I appreciate all who have provided feedback. I plan to visit Baltimore County tomorrow to discuss this with an Inspector. I want to be sure I perform my due diligence before I talk to the home owner and contractor.

I'll report back with my findings.


----------



## thom (Nov 3, 2006)

EricAnderson said:


> The project is actually something to be proud of.


I spent 30 years as a design builder. I retired when I was 56. I know a bit about design and construction. That project is not something to be proud of.

Getting a house in a magazine does not make the house a good house.


----------



## GO Remodeling (Apr 5, 2005)

Eric, any membrane over the siding is problematic. Under the siding is the best. But if you do this backfill, where will the water go? Under the deck to sit? Don't forget blowing rain or snow can get past the membrane if it doesn't extend far enough past your fill. I'm not a fan of filling over the siding, just offering insights.

The picture of the successful deck show the fill far from the siding. I don't think it's a comparable situation but represents what you want to achieve with universal design.


----------



## fjn (Aug 17, 2011)

thom said:


> Getting a house in a magazine does not make the house a good house.





Much truth to this statement !:thumbsup:


----------



## CarpenterSFO (Dec 12, 2012)

Obviously, the elephant in the room is the budget. Something has to give - the budget, adherence to code and good building practices, or your "universal design principles." If your client's going to die in 5 years and his heirs don't mind getting a rotting fixer-upper, then hire a C.L. hack to pile some dirt against the siding.

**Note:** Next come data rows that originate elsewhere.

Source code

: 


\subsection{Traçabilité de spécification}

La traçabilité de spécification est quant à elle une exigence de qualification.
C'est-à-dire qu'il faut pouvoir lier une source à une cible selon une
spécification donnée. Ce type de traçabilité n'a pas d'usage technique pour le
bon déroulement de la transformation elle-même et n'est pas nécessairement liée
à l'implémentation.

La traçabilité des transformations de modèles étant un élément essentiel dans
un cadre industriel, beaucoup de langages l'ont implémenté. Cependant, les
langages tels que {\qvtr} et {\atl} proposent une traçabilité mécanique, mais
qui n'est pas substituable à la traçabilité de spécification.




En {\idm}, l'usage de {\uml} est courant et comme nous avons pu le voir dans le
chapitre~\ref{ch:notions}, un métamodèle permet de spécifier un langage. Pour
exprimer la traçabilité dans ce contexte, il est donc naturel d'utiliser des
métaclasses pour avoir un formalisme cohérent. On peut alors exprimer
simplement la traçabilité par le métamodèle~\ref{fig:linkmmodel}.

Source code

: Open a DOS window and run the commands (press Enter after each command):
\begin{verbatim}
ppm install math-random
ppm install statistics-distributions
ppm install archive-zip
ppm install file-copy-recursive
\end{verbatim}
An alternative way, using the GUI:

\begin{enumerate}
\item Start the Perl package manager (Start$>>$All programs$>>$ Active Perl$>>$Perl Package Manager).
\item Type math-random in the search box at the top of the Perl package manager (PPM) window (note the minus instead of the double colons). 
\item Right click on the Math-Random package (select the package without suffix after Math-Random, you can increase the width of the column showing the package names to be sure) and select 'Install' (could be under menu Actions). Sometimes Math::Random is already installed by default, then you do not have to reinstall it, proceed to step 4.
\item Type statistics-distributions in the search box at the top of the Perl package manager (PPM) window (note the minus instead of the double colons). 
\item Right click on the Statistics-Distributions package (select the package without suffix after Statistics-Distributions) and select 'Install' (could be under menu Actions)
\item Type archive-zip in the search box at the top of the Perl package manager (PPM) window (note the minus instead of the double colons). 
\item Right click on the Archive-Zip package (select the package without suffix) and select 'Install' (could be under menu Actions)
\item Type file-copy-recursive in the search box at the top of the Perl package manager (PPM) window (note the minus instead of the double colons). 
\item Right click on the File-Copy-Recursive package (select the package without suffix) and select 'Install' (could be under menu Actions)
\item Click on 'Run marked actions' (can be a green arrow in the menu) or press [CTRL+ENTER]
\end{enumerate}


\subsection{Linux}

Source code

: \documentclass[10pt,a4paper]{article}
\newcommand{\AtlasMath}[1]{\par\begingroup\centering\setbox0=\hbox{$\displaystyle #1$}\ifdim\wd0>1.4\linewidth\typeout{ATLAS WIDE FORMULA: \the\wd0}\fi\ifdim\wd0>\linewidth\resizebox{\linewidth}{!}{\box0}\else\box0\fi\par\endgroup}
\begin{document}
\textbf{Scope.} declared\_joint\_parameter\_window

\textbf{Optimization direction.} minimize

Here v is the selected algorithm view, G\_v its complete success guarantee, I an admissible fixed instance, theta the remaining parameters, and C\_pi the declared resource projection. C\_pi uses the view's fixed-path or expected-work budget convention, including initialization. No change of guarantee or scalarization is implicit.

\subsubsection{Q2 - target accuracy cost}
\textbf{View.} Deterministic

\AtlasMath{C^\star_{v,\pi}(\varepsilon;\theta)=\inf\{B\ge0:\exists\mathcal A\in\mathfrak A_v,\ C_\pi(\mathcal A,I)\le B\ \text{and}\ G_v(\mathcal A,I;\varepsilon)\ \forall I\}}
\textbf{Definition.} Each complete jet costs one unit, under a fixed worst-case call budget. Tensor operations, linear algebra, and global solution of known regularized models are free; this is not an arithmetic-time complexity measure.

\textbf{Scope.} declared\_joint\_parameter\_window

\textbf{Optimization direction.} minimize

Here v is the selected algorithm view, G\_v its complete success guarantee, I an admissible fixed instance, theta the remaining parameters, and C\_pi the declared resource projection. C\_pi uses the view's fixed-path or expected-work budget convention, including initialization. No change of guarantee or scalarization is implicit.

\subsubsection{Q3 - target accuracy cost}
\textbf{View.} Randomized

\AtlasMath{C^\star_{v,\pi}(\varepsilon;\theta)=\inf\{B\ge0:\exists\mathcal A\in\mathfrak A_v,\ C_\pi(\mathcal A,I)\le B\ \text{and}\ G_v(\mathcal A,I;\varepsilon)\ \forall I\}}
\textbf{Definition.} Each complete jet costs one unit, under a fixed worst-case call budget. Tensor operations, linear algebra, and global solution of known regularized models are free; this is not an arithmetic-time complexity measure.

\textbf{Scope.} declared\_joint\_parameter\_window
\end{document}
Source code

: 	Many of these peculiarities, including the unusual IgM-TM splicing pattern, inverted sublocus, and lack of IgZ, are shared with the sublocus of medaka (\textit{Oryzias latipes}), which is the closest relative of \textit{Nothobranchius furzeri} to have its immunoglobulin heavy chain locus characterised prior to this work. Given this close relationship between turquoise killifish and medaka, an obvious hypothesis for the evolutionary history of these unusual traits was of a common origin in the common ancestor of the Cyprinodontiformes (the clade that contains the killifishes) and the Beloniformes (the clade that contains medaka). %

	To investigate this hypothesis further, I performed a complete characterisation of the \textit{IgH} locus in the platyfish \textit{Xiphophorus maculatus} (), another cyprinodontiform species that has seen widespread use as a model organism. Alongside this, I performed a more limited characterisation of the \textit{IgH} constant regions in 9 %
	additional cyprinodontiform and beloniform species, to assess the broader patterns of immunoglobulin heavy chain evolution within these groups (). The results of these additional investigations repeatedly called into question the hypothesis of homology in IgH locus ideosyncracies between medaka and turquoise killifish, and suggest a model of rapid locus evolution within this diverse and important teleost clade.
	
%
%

If your client wants a nice, dry, safe place that doesn't smell like rot for the next 30 years, then pay attention to the contractor.


----------



## Tom Struble (Mar 2, 2007)

well whats better smelling like rot or smelling like an elephant?:blink:


----------



## fjn (Aug 17, 2011)

CarpenterSFO;1777228 If your client wants a nice said:


> :thumbsup::thumbsup:


----------